Dinamis bukan hanya tampak pada gerak joget video TikTok. Hanya dalam kurun waktu empat tahun dibuat, TikTok mampu merebut perhatian dalam lanskap media sosial. Mulanya, perusahaan teknologi ByteDance membuat Douyin untuk pasar Tiongkok pada September 2016. Baru pada 2017, aplikasi diberi nama TikTok untuk segmentasi internasional.

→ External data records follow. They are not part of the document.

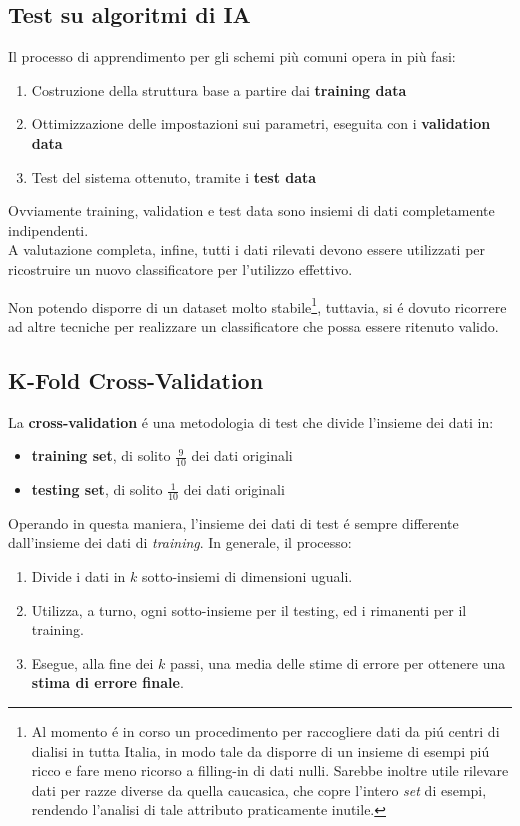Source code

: \documentclass[preprint]{acm_proc_article-sp}
\begin{document}
\subsection{Test su algoritmi di IA}
Il processo di apprendimento per gli schemi più comuni opera in più fasi:
\begin{enumerate}
\item Costruzione della struttura base a partire dai \textbf{training data}
\item Ottimizzazione delle impostazioni sui parametri, eseguita con i \textbf{validation data}
\item Test del sistema ottenuto, tramite i \textbf{test data}
\end{enumerate}
Ovviamente training, validation e test data sono insiemi di dati completamente indipendenti.\\
A valutazione completa, infine, tutti i dati rilevati devono essere utilizzati per ricostruire un nuovo classificatore per l'utilizzo effettivo.

Non potendo disporre di un dataset molto stabile\footnote{Al momento \'e in corso un procedimento per raccogliere dati da pi\'u centri di dialisi in tutta Italia, in modo tale da disporre di un insieme di esempi pi\'u ricco e fare meno ricorso a filling-in di dati nulli. Sarebbe inoltre utile rilevare dati per razze diverse da quella caucasica, che copre l'intero \textit{set} di esempi, rendendo l'analisi di tale attributo praticamente inutile.}, tuttavia, si \'e dovuto ricorrere ad altre tecniche per realizzare un classificatore che possa essere ritenuto valido.

\subsection{K-Fold Cross-Validation}
\label{k-fold}
La \textbf{cross-validation} \'e una metodologia di test che divide l'insieme dei dati in:
\begin{itemize}
\item \textbf{training set}, di solito $\frac{9}{10}$ dei dati originali
\item \textbf{testing set}, di solito $\frac{1}{10}$ dei dati originali
\end{itemize}

Operando in questa maniera, l'insieme dei dati di test \'e sempre differente dall'insieme dei dati di \textit{training}. In generale, il processo:
\begin{enumerate}
\item Divide i dati in $k$ sotto-insiemi di dimensioni uguali.
\item Utilizza, a turno, ogni sotto-insieme per il testing, ed i rimanenti per il training.
\item Esegue, alla fine dei $k$ passi, una media delle stime di errore per ottenere una \textbf{stima di errore finale}.
\end{enumerate}
\end{document}
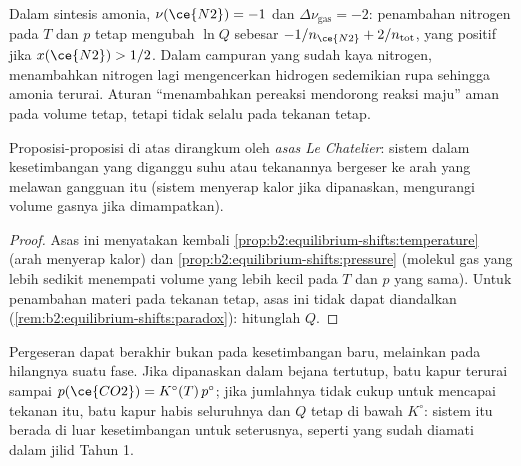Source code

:\begin{remark}\label{rem:b2:equilibrium-shifts:paradox}
Dalam sintesis amonia, $\nu(\ce{N2}) = -1$ dan $\Delta\nu_{\text{gas}} = -2$:
penambahan nitrogen pada $T$ dan $p$ tetap mengubah $\ln Q$ sebesar
$-1/n_{\ce{N2}} +
2/n_{\text{tot}}$, yang positif jika
$x(\ce{N2}) > 1/2$. Dalam campuran yang sudah kaya nitrogen, menambahkan
nitrogen lagi mengencerkan hidrogen sedemikian rupa sehingga amonia
terurai. Aturan ``menambahkan pereaksi mendorong reaksi maju'' aman pada
volume tetap, tetapi tidak selalu pada tekanan tetap.
\end{remark}

\begin{proposition}\label{prop:b2:equilibrium-shifts:le-chatelier}
Proposisi-proposisi di atas dirangkum oleh \emph{asas Le
Chatelier}: sistem dalam kesetimbangan yang
diganggu suhu atau tekanannya bergeser ke arah yang melawan gangguan itu
(sistem menyerap kalor jika dipanaskan, mengurangi volume gasnya jika
dimampatkan).
\end{proposition}

\begin{proof}
Asas ini menyatakan kembali \cref{prop:b2:equilibrium-shifts:temperature}
(arah  menyerap kalor) dan \cref{prop:b2:equilibrium-shifts:pressure}
(molekul gas yang lebih sedikit menempati volume yang lebih kecil pada $T$
dan $p$ yang sama). Untuk penambahan materi pada tekanan tetap, asas ini
tidak dapat diandalkan (\cref{rem:b2:equilibrium-shifts:paradox}):
hitunglah $Q$.
\end{proof}

\begin{remark}\label{rem:b2:equilibrium-shifts:rupture}
Pergeseran dapat berakhir bukan pada kesetimbangan baru, melainkan pada
hilangnya suatu fase. Jika dipanaskan dalam bejana tertutup, batu kapur
terurai sampai $p(\ce{CO2}) =
K^\circ(T)\,p^\circ$; jika jumlahnya tidak
cukup untuk mencapai tekanan itu, batu kapur habis seluruhnya dan $Q$
tetap di bawah $K^\circ$: sistem itu berada di luar kesetimbangan untuk
seterusnya, seperti yang sudah diamati dalam jilid Tahun 1.
\end{remark}

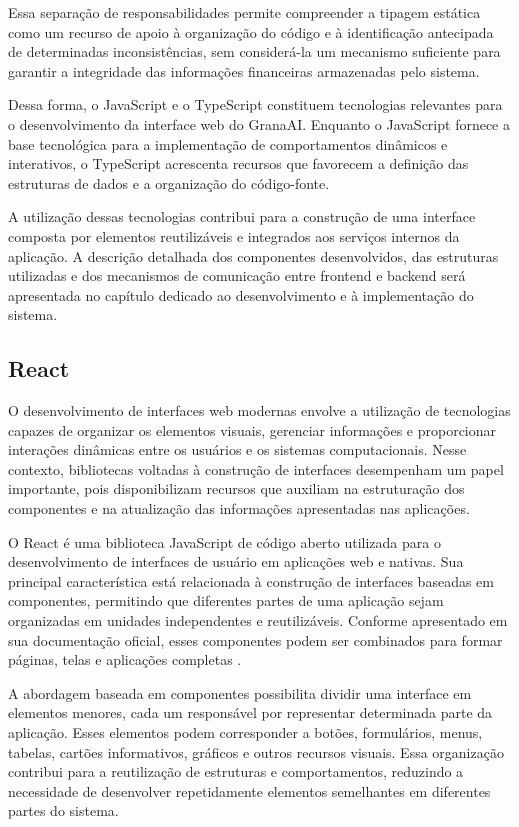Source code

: Essa separação de responsabilidades permite compreender a tipagem estática como um recurso de apoio à organização do código e à identificação antecipada de determinadas inconsistências, sem considerá-la um mecanismo suficiente para garantir a integridade das informações financeiras armazenadas pelo sistema.

Dessa forma, o JavaScript e o TypeScript constituem tecnologias relevantes para o desenvolvimento da interface web do GranaAI. Enquanto o JavaScript fornece a base tecnológica para a implementação de comportamentos dinâmicos e interativos, o TypeScript acrescenta recursos que favorecem a definição das estruturas de dados e a organização do código-fonte.

A utilização dessas tecnologias contribui para a construção de uma interface composta por elementos reutilizáveis e integrados aos serviços internos da aplicação. A descrição detalhada dos componentes desenvolvidos, das estruturas utilizadas e dos mecanismos de comunicação entre frontend e backend será apresentada no capítulo dedicado ao desenvolvimento e à implementação do sistema.


\subsection{React}

O desenvolvimento de interfaces web modernas envolve a utilização de tecnologias capazes de organizar os elementos visuais, gerenciar informações e proporcionar interações dinâmicas entre os usuários e os sistemas computacionais. Nesse contexto, bibliotecas voltadas à construção de interfaces desempenham um papel importante, pois disponibilizam recursos que auxiliam na estruturação dos componentes e na atualização das informações apresentadas nas aplicações.

O React é uma biblioteca JavaScript de código aberto utilizada para o desenvolvimento de interfaces de usuário em aplicações web e nativas. Sua principal característica está relacionada à construção de interfaces baseadas em componentes, permitindo que diferentes partes de uma aplicação sejam organizadas em unidades independentes e reutilizáveis. Conforme apresentado em sua documentação oficial, esses componentes podem ser combinados para formar páginas, telas e aplicações completas \cite{react_docs_2026}.

A abordagem baseada em componentes possibilita dividir uma interface em elementos menores, cada um responsável por representar determinada parte da aplicação. Esses elementos podem corresponder a botões, formulários, menus, tabelas, cartões informativos, gráficos e outros recursos visuais. Essa organização contribui para a reutilização de estruturas e comportamentos, reduzindo a necessidade de desenvolver repetidamente elementos semelhantes em diferentes partes do sistema.

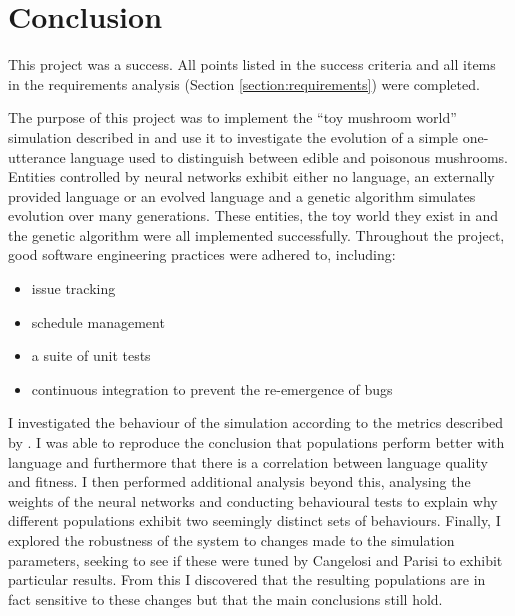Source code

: \documentclass[12pt,a4paper]{report}
\begin{document}

\chapter{Conclusion}

This project was a success. All points listed in the success criteria and all items in the requirements analysis (Section \ref{section:requirements}) were completed.

The purpose of this project was to implement the ``toy mushroom world'' simulation described in \citet{Cangelosi1998} and use it to investigate the evolution of a simple one-utterance language used to distinguish between edible and poisonous mushrooms. Entities controlled by neural networks exhibit either no language, an externally provided language or an evolved language and a genetic algorithm simulates evolution over many generations. These entities, the toy world they exist in and the genetic algorithm were all implemented successfully. Throughout the project, good software engineering practices were adhered to, including:
\begin{itemize}
    \item issue tracking
    \item schedule management
    \item a suite of unit tests
    \item continuous integration to prevent the re-emergence of bugs
\end{itemize}

I investigated the behaviour of the simulation according to the metrics described by \citet{Cangelosi1998}. I was able to reproduce the conclusion that populations perform better with language and furthermore that there is a correlation between language quality and fitness. I then performed additional analysis beyond this, analysing the weights of the neural networks and conducting behavioural tests to explain why different populations exhibit two seemingly distinct sets of behaviours. Finally, I explored the robustness of the system to changes made to the simulation parameters, seeking to see if these were tuned by Cangelosi and Parisi to exhibit particular results. From this I discovered that the resulting populations are in fact sensitive to these changes but that the main conclusions still hold.
\end{document}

Satu momen penting saat mereka merger dengan musical.ly pada 2018. Akuisisi krusial meningkatkan basis pengguna anak muda pada layanan digital ini. Kemudian statistik ‘wah’ sebagai aplikasi bukan gim yang paling banyak diunduh pada 2020 di App Store dan Playstore sebanyak 1,5 miliar kali. Sejauh ini TikTok punya 800 juta pengguna aktif di seluruh dunia.

Klub sepakbola ataupun pesepakbola mungkin tidak meraih pendapatan sebesar Charli dari TikTok. Sebab, pemasukan utama mereka tetap dari bisnis industri si kulit bundar. Mencakup hak siar televisi, tiket pertandingan, penjualan merchandise, kontrak sponsor di seragam, kontrak ekslusif dengan jenama internasional, dll.

Namun mengabaikan potensi TikTok jelas naif juga. Satu klub yang bisa disorot, yaitu Manchester United. Seperti pada media sosial lainnya, MU termasuk klub top yang selalu lambat membuat akun resmi media sosial.

Sampai paruh musim Premier League 2011-12, hanya The Red Devils dan tim promosi, Swansea City yang belum punya akun twitter resmi. Padahal klub lain kadung memulai menangkap tren si burung biru dalam kurun waktu 2008-2010.

Begitupun akun Youtube resmi. MU baru meluncurkannya pada akhir tahun 2017. Bagaimana untuk TikTok? Sudah barang tentu hanya mereka di antara Big Six yang belum mendaftar.

Tentu sebagai klub Inggris yang memiliki 137 juta penggemar di seluruh dunia, MU sah-sah saha punya pertimbangan sendiri dalam strategi media sosial menengok untung-rugi. Sekalipun daftar belakangan, dalam waktu singkat biasanya The Red Devils segera membalap.

Apapun alasannya, TikTok punya potensi bagus dalam mengembangkan brand klub sepak bola. Sanggup menjangkau segmentasi penggemar usia 25 tahun ke bawah yang menjadi basis pengguna aplikasi ini. Siapa cepat mengoptimalisasi, sangat mungkin memengaruhi keuntungan finansial yang dalam jangka panjang bisa signifikan.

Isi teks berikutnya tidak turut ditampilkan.